Which lines of the entries below include "matching"? List them all.

* * *

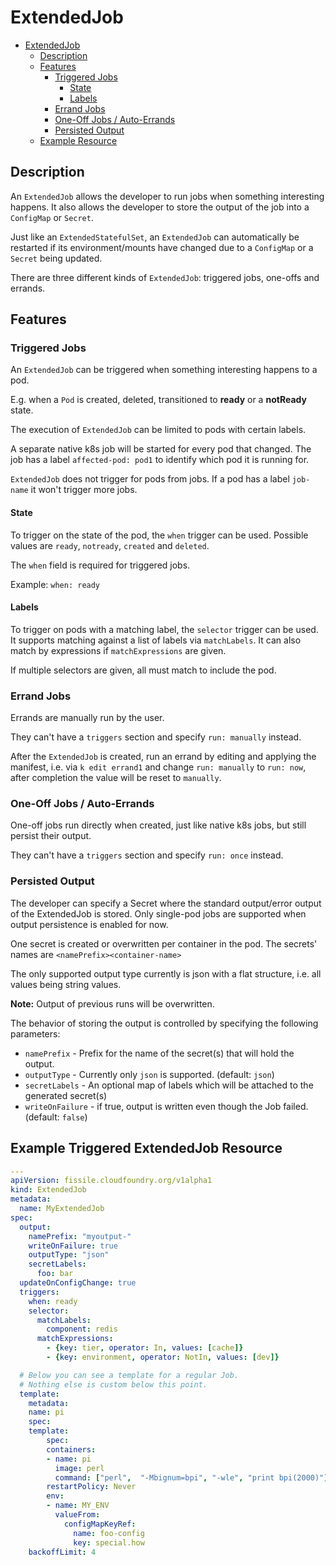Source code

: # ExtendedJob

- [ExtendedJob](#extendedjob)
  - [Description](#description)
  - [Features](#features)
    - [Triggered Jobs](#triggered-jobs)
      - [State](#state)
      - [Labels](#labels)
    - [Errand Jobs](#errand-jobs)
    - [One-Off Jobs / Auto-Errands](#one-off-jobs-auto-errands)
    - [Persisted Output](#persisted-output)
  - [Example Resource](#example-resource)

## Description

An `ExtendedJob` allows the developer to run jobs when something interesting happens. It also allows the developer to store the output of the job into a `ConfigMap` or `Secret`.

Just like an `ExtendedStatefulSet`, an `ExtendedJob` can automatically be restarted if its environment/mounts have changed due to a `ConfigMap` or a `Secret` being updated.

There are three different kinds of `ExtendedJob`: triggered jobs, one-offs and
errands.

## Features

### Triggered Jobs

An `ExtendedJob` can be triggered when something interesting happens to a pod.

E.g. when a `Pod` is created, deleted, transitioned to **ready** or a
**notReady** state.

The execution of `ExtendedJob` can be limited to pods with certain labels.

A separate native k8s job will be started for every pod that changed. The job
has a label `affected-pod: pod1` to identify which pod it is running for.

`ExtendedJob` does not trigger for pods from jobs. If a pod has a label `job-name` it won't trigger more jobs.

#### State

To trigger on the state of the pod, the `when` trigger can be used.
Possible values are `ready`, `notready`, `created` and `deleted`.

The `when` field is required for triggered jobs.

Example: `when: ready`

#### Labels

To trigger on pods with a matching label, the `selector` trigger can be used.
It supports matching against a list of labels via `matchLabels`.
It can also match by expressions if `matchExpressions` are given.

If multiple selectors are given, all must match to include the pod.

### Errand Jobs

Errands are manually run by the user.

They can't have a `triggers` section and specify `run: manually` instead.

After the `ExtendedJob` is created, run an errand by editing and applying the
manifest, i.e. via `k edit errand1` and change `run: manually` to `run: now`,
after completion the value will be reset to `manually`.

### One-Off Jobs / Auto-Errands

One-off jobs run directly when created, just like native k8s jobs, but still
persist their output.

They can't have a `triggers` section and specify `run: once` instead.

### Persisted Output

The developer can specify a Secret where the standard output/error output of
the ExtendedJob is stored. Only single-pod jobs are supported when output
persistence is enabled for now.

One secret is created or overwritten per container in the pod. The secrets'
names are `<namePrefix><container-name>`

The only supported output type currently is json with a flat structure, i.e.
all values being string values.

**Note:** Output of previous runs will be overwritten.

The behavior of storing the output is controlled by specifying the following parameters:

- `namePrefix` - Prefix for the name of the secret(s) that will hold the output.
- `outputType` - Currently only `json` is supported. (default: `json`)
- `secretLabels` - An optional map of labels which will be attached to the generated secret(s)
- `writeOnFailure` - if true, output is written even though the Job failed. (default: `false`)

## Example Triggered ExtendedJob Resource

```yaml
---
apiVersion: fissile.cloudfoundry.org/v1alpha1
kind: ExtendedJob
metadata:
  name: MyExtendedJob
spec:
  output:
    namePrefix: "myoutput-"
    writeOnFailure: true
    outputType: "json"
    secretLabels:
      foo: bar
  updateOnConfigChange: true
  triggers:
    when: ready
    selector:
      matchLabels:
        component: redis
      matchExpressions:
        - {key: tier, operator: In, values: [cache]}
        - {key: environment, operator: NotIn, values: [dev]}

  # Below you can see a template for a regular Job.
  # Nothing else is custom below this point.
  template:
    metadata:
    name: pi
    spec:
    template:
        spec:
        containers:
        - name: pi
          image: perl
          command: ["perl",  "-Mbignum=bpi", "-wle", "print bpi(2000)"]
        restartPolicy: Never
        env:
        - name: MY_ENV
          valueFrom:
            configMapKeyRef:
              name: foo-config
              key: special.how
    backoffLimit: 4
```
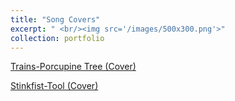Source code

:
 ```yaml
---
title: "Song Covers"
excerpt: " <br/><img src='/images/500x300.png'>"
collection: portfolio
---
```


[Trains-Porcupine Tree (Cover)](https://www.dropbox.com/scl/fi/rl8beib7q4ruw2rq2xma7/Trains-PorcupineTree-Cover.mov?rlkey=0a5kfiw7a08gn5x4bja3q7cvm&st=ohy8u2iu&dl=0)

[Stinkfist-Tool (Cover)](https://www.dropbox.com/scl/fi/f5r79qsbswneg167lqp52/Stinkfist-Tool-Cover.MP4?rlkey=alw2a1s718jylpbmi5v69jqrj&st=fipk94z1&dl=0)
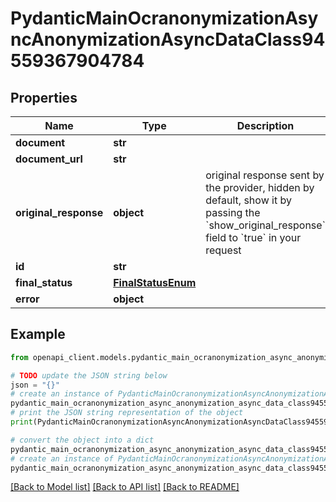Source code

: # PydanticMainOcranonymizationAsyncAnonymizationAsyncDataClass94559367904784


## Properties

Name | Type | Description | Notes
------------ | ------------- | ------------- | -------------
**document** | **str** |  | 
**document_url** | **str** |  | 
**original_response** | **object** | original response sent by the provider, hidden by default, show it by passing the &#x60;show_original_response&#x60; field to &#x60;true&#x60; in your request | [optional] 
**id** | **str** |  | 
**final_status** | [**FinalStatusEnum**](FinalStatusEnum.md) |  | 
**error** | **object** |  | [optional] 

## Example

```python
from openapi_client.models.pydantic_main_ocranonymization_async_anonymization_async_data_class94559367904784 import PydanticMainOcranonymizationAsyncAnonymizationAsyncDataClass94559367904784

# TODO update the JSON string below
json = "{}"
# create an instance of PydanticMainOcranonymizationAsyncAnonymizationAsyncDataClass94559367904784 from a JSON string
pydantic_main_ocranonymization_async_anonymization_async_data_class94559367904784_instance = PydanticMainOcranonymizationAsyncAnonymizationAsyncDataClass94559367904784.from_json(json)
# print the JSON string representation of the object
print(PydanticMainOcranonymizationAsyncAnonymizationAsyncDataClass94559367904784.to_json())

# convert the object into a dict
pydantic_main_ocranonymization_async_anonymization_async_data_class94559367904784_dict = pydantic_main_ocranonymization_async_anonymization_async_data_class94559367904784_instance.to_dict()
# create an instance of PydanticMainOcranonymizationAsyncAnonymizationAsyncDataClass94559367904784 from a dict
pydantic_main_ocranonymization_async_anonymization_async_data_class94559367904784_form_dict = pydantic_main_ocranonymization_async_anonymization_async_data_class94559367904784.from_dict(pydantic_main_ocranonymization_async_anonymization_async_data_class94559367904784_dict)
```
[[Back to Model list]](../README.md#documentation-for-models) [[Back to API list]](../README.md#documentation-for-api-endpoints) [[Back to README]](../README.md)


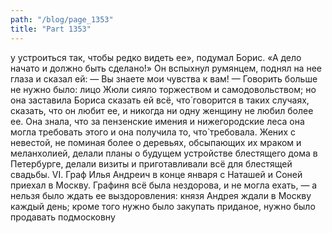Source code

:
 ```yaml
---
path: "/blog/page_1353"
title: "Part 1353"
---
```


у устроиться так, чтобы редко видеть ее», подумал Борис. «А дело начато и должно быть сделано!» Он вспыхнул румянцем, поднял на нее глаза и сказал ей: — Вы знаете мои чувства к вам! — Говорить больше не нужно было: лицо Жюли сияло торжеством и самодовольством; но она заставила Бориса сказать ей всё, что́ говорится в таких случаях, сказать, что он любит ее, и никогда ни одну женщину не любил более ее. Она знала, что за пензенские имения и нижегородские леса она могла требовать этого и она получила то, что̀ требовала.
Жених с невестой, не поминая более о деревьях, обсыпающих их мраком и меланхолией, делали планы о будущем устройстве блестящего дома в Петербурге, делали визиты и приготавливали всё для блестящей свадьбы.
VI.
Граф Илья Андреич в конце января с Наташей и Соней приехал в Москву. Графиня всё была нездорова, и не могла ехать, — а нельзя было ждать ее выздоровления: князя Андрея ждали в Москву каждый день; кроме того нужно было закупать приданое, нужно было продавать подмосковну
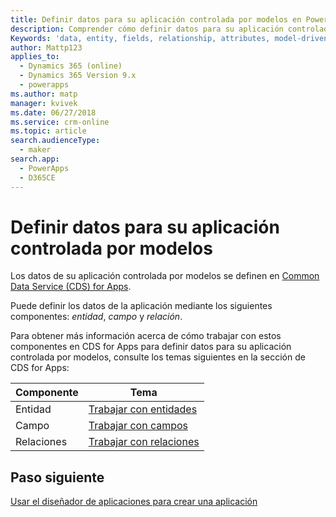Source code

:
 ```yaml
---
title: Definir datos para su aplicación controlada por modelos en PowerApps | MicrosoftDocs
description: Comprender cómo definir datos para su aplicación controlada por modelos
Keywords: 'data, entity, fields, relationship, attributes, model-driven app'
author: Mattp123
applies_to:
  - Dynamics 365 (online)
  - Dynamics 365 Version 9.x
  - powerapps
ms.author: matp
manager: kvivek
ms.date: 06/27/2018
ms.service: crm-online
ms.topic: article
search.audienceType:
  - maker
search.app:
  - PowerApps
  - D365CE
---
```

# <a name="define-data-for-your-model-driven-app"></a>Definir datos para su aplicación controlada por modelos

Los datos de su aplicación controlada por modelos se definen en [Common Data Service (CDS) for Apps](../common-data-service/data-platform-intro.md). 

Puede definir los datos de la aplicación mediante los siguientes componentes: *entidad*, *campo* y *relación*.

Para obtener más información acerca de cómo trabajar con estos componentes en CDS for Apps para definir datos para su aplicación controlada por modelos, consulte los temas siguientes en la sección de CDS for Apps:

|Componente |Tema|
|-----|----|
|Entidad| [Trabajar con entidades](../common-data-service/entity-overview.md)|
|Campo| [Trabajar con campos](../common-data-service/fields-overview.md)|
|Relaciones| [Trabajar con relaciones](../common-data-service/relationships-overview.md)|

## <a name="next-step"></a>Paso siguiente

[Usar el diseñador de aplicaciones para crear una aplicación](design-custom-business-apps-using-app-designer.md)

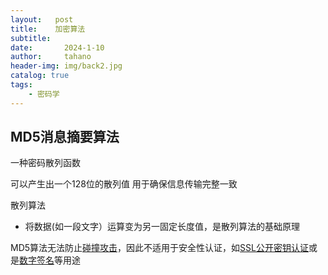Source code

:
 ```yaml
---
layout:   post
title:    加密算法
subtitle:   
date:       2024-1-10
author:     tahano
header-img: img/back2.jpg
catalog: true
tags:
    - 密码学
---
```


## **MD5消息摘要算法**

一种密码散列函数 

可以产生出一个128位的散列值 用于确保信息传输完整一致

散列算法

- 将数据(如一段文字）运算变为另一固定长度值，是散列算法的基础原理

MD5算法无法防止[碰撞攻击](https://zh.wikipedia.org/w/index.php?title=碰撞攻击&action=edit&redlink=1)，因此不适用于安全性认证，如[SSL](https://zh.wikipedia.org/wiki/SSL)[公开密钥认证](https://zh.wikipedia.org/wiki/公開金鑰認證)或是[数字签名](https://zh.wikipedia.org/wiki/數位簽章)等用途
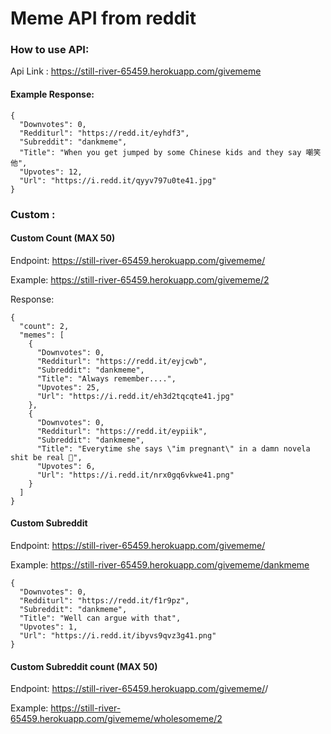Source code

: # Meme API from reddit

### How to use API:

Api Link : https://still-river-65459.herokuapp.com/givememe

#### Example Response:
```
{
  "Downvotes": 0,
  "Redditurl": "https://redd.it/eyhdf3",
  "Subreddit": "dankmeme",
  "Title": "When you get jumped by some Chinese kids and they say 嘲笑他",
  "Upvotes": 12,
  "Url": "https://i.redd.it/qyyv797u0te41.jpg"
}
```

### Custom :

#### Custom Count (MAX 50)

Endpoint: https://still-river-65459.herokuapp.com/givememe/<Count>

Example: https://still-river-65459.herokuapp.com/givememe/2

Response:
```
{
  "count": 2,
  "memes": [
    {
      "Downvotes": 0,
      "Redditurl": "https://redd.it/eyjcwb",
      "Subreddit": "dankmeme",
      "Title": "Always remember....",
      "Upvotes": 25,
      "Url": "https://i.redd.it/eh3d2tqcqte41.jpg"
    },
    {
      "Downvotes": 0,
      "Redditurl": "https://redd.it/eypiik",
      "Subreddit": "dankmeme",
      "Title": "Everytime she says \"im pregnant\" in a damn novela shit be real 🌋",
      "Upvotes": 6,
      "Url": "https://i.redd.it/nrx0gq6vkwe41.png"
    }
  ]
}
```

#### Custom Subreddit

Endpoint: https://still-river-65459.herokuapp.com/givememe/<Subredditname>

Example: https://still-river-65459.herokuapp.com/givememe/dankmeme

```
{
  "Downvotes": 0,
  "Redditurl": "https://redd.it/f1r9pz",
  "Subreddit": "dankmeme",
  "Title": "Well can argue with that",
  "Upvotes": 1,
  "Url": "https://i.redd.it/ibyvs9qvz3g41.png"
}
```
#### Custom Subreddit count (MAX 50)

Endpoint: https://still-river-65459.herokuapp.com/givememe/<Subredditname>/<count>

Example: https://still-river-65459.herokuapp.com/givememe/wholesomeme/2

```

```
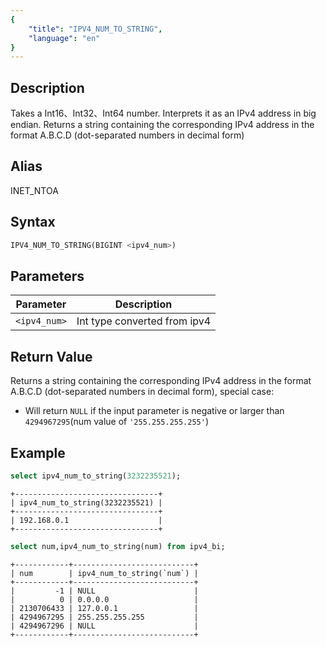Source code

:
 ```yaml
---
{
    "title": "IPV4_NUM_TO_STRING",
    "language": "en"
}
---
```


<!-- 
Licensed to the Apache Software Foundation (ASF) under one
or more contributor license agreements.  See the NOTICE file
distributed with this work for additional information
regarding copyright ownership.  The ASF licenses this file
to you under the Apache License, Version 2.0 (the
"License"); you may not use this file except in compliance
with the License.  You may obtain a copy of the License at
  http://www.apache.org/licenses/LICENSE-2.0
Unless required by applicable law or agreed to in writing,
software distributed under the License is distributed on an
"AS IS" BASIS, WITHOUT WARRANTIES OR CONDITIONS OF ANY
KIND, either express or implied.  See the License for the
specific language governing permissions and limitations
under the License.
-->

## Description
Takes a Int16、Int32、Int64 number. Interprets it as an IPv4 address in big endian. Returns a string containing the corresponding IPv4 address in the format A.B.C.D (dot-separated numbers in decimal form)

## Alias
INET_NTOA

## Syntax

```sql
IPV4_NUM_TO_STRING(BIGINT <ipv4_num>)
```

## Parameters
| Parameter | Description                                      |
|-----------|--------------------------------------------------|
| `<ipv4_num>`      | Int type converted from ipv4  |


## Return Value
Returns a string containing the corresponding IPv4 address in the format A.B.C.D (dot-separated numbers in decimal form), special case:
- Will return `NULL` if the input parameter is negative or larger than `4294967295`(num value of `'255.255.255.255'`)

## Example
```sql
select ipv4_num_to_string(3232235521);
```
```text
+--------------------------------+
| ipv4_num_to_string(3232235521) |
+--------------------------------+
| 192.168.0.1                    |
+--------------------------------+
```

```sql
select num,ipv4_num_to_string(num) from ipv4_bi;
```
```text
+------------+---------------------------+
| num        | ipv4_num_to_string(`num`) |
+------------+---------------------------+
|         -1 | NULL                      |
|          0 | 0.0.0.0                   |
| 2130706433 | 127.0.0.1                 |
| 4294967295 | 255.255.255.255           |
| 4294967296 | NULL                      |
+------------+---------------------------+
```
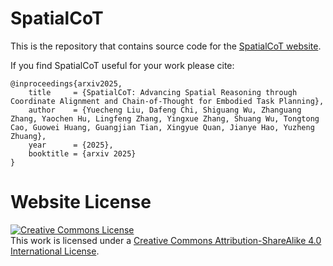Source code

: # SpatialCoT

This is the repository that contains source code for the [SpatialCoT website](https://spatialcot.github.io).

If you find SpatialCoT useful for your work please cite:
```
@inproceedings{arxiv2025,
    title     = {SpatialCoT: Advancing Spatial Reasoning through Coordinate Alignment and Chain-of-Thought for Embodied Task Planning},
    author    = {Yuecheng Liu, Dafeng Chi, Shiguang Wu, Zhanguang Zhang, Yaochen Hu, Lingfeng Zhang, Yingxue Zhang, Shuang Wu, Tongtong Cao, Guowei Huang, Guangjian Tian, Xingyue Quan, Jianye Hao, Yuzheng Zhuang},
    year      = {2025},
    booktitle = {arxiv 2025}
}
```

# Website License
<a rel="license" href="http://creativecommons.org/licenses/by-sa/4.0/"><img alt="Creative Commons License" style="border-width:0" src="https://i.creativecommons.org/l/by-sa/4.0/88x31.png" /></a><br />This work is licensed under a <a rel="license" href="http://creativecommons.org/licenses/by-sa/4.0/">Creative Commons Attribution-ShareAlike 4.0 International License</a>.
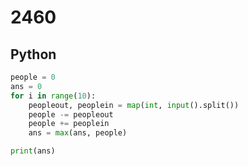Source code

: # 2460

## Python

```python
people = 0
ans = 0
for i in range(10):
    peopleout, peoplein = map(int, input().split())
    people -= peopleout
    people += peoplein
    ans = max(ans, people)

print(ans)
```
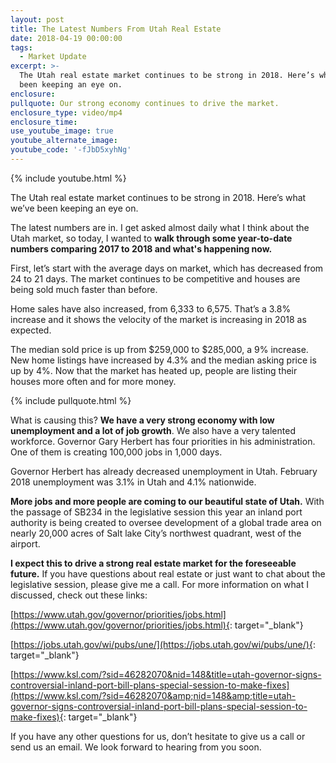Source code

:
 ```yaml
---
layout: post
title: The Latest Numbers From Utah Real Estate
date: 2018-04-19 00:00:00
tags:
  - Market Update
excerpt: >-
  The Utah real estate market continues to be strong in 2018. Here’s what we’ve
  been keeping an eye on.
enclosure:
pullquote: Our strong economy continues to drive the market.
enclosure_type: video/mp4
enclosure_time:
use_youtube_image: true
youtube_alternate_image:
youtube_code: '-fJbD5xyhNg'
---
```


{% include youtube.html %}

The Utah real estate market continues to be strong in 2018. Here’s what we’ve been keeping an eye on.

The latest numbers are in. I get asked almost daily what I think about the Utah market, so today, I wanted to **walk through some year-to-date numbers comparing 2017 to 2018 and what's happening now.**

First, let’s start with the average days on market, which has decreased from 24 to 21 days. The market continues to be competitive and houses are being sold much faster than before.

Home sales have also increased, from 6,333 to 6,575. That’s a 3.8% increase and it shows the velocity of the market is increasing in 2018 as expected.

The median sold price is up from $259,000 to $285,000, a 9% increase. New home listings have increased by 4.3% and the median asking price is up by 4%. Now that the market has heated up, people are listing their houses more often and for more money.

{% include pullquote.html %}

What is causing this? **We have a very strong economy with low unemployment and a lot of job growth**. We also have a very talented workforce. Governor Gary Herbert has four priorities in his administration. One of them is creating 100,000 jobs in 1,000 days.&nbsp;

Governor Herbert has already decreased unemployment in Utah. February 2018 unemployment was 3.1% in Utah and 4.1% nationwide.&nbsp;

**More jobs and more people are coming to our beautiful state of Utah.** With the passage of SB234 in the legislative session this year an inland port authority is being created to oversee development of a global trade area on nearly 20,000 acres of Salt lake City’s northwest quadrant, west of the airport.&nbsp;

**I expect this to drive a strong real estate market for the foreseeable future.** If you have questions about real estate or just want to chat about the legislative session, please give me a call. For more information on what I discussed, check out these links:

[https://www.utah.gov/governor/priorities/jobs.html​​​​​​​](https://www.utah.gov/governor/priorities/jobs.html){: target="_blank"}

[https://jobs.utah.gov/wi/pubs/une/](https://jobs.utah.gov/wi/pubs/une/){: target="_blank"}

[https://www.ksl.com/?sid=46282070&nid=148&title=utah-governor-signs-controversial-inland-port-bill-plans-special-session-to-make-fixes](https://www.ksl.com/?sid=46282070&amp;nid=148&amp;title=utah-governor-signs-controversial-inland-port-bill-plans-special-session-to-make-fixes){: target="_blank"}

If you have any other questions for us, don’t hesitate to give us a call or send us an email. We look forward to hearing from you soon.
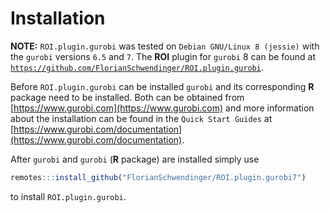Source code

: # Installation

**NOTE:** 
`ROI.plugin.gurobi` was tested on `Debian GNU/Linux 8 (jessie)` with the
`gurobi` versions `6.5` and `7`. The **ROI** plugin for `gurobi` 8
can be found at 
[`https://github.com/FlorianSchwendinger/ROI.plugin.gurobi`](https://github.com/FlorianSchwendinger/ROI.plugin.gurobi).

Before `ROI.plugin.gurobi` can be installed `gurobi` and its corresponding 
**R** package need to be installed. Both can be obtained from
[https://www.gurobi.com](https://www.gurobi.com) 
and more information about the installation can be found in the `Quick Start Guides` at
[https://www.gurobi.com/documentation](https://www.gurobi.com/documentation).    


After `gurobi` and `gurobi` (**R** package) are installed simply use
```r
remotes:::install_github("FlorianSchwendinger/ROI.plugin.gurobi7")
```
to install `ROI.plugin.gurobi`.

* * *

EXERCISE ANSWER:
To trigger on pods with a matching label, the `selector` trigger can be used.
It supports matching against a list of labels via `matchLabels`.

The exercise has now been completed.